Zur genauen Bestimmung menschlicher Werte bleibt Berlin jedoch vage. Er expliziert weder eine Anzahl noch die jeweilige Definition menschlicher Werte (Berlin 2014, S. 12), sondern koppelt deren Ausformung an eine Art der Intersubjektivität – an eine Art der Wahrheit und des Erkennens aufgrund geteilter Bedeutungszuschreibung – anhand der auch das Versehen anderer Menschen und Kommunikation zwischen diesen, auch konfligierenden Wertesystemen erst ermöglicht wird:
„These collisions of values are of the essence of what they are and what we are. If we are told that these contradictions will be solved in a perfect world […] then we must answer […] that the meanings they attach to that names which for us denote the conflicting values are not ours. We must say that the world in which what we see as incompatible values are not in conflict is a world altogether beyond our ken […].” (Berlin 1997a, S. 11).

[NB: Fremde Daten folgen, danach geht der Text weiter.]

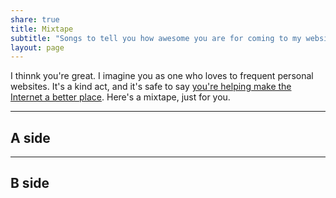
 ```yaml
---
share: true
title: Mixtape
subtitle: "Songs to tell you how awesome you are for coming to my website"
layout: page
---
```

I thinnk you're great. I imagine you as one who loves to frequent personal websites. It's a kind act, and it's safe to say [you're helping make the Internet a better place](https://ar.al/2020/08/07/what-is-the-small-web/). Here's a mixtape, just for you.

---

## A side

---

## B side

Ein Grundkonflikt, eine Kollision der Werte ist somit deren ur-eigenes Wesen und die gemeinsame Anerkennung dieses Prinzips, das gemeinsame Erkennen von dessen Bedeutung, verbindet uns als Menschen. Der, sich aus diesen grundsätzlichen Ansichten ergebende notwendige Respekt gegenüber unseren Mitmenschen, das Anerkennen von individuellen Wertesets, welche keine Priorität gegenüber dem eigenen (oder vice versa) genießen, denkt bereits die Notwendigkeit einer Suche nach Kompromissen in der Entscheidung von Wertefragen weg von einem somit entstehenden defizitären und hin zu einem begründeten Ergebnis (Cherniss 2012, S. 9). Doch welche Impulse setzt dieses komplexe und theoretische Verständnis von Werten und für Organisationen? „Damit verdienen wir doch kein Geld!“ – könnte zumindest mein Eingangs genannter Gesprächspartner sagen.

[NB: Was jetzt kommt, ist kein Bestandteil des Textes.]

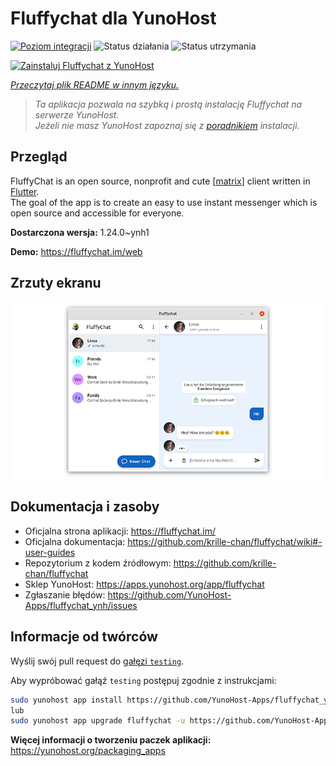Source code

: <!--
To README zostało automatycznie wygenerowane przez <https://github.com/YunoHost/apps/tree/master/tools/readme_generator>
Nie powinno być ono edytowane ręcznie.
-->

# Fluffychat dla YunoHost

[![Poziom integracji](https://apps.yunohost.org/badge/integration/fluffychat)](https://ci-apps.yunohost.org/ci/apps/fluffychat/)
![Status działania](https://apps.yunohost.org/badge/state/fluffychat)
![Status utrzymania](https://apps.yunohost.org/badge/maintained/fluffychat)

[![Zainstaluj Fluffychat z YunoHost](https://install-app.yunohost.org/install-with-yunohost.svg)](https://install-app.yunohost.org/?app=fluffychat)

*[Przeczytaj plik README w innym języku.](./ALL_README.md)*

> *Ta aplikacja pozwala na szybką i prostą instalację Fluffychat na serwerze YunoHost.*  
> *Jeżeli nie masz YunoHost zapoznaj się z [poradnikiem](https://yunohost.org/install) instalacji.*

## Przegląd

FluffyChat is an open source, nonprofit and cute [[matrix](https://matrix.org)] client written in [Flutter](https://flutter.dev).  
The goal of the app is to create an easy to use instant messenger which is open source and accessible for everyone.


**Dostarczona wersja:** 1.24.0~ynh1

**Demo:** <https://fluffychat.im/web>

## Zrzuty ekranu

![Zrzut ekranu z Fluffychat](./doc/screenshots/screenshot.png)

## Dokumentacja i zasoby

- Oficjalna strona aplikacji: <https://fluffychat.im/>
- Oficjalna dokumentacja: <https://github.com/krille-chan/fluffychat/wiki#-user-guides>
- Repozytorium z kodem źródłowym: <https://github.com/krille-chan/fluffychat>
- Sklep YunoHost: <https://apps.yunohost.org/app/fluffychat>
- Zgłaszanie błędów: <https://github.com/YunoHost-Apps/fluffychat_ynh/issues>

## Informacje od twórców

Wyślij swój pull request do [gałęzi `testing`](https://github.com/YunoHost-Apps/fluffychat_ynh/tree/testing).

Aby wypróbować gałąź `testing` postępuj zgodnie z instrukcjami:

```bash
sudo yunohost app install https://github.com/YunoHost-Apps/fluffychat_ynh/tree/testing --debug
lub
sudo yunohost app upgrade fluffychat -u https://github.com/YunoHost-Apps/fluffychat_ynh/tree/testing --debug
```

**Więcej informacji o tworzeniu paczek aplikacji:** <https://yunohost.org/packaging_apps>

Implikationen für Organisationen
Die Antwort ist zweigeteilt: Beratungen und Agenturen können auf Basis dieses Verständnis ein eigenes Wertefundament ausprägen und trotzdem auf Augenhöhe mit eher monistisch denkenden Organisationen arbeiten. Sie können deren Werte als intersubjektiv begründbar akzeptieren und empathisch mit-denken. Gleichsam sind sie so in der Lage differenzierte Fremdbilder zu entwickeln, neue Impulse zu setzen und kreative strategische Neuausrichtungen im Sinne ihrer Kund:innen zu entwickeln.
Organisationen wiederum, egal ob öffentlich, gemeinnützig oder privatwirtschaftlich, erhalten mit dem Wertepluralismus eine Möglichkeit zu reflektieren, inwiefern ihre Werte im Konflikt mit denen anderer Unternehmen, gesellschaftlichen Anspruchsgruppen oder Individuen stehen. Sie erkennen konfliktive aber auch geteilte Werte an und entwickeln so authentische Strategien. Sie werden in die Lage versetzt die Einflüsse ihres Handelns aus der Perspektive anderer zu betrachten und strategische Entscheidungen auch abseits des zentralen Markenkerns zu entwickeln und zu legitimieren.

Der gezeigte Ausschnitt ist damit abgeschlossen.